Exercise objective ▸
Would you please copy the part of the material below that opens with the line containing "- LRA (例: JQ1, 薬剤A) 投与条件における活性化係数の比較" and closes with the line containing "- 👀 I’m interested"? Copy it exactly, and only it.

Data excerpts ▸

▶

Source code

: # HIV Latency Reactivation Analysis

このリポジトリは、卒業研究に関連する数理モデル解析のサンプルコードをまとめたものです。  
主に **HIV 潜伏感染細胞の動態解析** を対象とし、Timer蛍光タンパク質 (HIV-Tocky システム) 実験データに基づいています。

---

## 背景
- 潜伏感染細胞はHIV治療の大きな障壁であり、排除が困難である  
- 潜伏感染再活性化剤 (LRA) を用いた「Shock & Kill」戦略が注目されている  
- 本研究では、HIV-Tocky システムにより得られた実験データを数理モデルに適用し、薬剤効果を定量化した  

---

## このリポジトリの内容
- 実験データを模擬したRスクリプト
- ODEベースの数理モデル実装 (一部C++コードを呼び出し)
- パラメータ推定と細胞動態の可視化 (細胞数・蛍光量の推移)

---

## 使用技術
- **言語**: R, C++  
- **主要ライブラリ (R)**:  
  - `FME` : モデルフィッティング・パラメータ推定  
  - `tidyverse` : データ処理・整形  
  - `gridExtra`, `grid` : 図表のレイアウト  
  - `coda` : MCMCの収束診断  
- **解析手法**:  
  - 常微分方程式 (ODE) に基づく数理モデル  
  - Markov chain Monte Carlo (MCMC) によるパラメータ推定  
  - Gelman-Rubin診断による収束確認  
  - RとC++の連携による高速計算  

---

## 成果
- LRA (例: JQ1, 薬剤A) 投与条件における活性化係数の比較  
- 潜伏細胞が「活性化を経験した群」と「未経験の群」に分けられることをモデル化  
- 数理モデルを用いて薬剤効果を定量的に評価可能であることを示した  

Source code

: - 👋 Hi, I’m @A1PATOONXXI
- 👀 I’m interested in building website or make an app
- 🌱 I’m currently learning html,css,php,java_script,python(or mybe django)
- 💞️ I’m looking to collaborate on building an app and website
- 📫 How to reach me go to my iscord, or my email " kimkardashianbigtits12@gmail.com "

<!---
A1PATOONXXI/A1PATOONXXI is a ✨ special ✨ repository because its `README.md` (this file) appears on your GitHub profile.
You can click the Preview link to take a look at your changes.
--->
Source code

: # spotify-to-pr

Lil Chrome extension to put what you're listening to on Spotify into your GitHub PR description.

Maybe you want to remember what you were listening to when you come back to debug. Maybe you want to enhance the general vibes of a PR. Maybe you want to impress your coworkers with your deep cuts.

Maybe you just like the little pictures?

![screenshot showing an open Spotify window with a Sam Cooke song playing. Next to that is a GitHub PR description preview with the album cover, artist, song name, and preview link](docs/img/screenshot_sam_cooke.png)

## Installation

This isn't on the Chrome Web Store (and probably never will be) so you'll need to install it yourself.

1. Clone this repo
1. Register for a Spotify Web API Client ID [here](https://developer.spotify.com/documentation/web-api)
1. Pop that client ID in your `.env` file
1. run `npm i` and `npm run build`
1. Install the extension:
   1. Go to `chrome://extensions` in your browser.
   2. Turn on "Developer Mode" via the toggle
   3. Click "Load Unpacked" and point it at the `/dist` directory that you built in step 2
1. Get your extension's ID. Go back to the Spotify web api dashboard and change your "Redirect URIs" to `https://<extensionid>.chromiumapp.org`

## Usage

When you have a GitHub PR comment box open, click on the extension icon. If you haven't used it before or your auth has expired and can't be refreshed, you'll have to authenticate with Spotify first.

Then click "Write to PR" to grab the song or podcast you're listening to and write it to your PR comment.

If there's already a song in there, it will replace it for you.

◀

Final answer ▸
- LRA (例: JQ1, 薬剤A) 投与条件における活性化係数の比較  
- 潜伏細胞が「活性化を経験した群」と「未経験の群」に分けられることをモデル化  
- 数理モデルを用いて薬剤効果を定量的に評価可能であることを示した  

Source code

: - 👋 Hi, I’m @A1PATOONXXI
- 👀 I’m interested in building website or make an app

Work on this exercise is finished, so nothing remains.